YOUR ASSIGNMENT:
Filter the entries and keep only the lines where the string "commerciali" appears.

----

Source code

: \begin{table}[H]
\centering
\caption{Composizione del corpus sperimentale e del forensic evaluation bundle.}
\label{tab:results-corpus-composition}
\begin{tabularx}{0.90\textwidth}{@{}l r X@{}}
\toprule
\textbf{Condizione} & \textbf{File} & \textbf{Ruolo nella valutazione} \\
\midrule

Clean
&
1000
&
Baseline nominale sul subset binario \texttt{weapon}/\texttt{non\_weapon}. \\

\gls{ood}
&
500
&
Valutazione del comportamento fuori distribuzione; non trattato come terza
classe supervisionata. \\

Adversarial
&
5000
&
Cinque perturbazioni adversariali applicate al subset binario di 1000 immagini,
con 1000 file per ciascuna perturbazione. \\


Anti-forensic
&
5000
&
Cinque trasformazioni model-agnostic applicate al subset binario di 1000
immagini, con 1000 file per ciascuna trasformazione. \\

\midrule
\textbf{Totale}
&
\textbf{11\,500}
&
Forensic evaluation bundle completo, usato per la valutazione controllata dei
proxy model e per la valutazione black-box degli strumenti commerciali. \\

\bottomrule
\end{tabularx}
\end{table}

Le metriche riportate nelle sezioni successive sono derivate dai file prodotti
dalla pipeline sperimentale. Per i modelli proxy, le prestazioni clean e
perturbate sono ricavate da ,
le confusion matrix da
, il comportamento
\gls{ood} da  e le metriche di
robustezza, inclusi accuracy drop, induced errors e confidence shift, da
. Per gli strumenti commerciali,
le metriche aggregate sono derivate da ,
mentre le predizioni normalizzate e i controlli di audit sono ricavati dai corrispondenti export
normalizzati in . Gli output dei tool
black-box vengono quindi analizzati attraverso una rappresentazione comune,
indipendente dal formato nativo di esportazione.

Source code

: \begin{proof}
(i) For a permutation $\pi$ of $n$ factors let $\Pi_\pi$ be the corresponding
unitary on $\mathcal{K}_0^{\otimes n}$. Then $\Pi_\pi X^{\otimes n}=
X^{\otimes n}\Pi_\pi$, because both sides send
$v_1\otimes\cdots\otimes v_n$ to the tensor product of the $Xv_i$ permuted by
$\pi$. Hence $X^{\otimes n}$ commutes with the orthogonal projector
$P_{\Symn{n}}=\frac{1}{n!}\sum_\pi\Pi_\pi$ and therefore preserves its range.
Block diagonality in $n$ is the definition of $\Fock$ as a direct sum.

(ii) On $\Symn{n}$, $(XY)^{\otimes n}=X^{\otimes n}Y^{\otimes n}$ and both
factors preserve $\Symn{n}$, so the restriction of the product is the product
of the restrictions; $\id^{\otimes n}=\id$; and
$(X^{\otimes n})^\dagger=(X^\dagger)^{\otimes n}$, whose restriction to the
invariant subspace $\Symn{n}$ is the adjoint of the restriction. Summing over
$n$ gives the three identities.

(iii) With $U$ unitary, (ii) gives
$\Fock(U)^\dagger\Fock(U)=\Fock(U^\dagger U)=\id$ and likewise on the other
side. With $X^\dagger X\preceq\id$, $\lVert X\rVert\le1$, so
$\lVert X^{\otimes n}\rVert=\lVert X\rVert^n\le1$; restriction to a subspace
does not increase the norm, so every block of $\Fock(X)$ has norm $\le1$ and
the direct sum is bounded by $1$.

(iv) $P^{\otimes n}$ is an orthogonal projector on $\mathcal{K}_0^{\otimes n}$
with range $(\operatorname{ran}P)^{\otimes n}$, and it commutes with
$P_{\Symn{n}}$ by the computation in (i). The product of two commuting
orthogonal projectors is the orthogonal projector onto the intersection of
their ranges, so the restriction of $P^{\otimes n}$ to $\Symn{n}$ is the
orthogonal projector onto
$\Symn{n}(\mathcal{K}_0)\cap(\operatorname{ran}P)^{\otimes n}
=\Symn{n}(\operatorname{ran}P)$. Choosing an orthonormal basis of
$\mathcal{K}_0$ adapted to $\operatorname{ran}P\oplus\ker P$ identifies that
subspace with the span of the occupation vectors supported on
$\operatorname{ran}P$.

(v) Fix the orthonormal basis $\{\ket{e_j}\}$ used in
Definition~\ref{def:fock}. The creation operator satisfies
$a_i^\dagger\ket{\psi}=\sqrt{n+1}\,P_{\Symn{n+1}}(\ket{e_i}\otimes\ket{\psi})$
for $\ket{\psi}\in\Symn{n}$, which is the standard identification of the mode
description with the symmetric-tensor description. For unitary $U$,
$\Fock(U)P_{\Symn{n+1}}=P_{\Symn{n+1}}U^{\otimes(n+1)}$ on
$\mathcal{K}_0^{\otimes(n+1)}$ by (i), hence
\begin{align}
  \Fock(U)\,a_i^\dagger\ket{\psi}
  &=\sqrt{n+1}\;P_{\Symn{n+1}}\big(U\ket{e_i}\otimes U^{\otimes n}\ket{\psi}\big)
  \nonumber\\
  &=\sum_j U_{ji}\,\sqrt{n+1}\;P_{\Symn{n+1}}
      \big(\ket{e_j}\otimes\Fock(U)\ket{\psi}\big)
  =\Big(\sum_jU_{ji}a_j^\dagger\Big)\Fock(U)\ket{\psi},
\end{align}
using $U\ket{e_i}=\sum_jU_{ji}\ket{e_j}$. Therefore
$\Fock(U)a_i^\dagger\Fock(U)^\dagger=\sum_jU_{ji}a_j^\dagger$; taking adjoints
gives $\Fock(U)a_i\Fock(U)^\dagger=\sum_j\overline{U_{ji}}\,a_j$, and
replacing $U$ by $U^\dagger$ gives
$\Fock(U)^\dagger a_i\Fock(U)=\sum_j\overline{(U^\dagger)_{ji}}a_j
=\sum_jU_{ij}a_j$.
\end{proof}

----

ANSWER BOX:
proxy model e per la valutazione black-box degli strumenti commerciali. \\
. Per gli strumenti commerciali,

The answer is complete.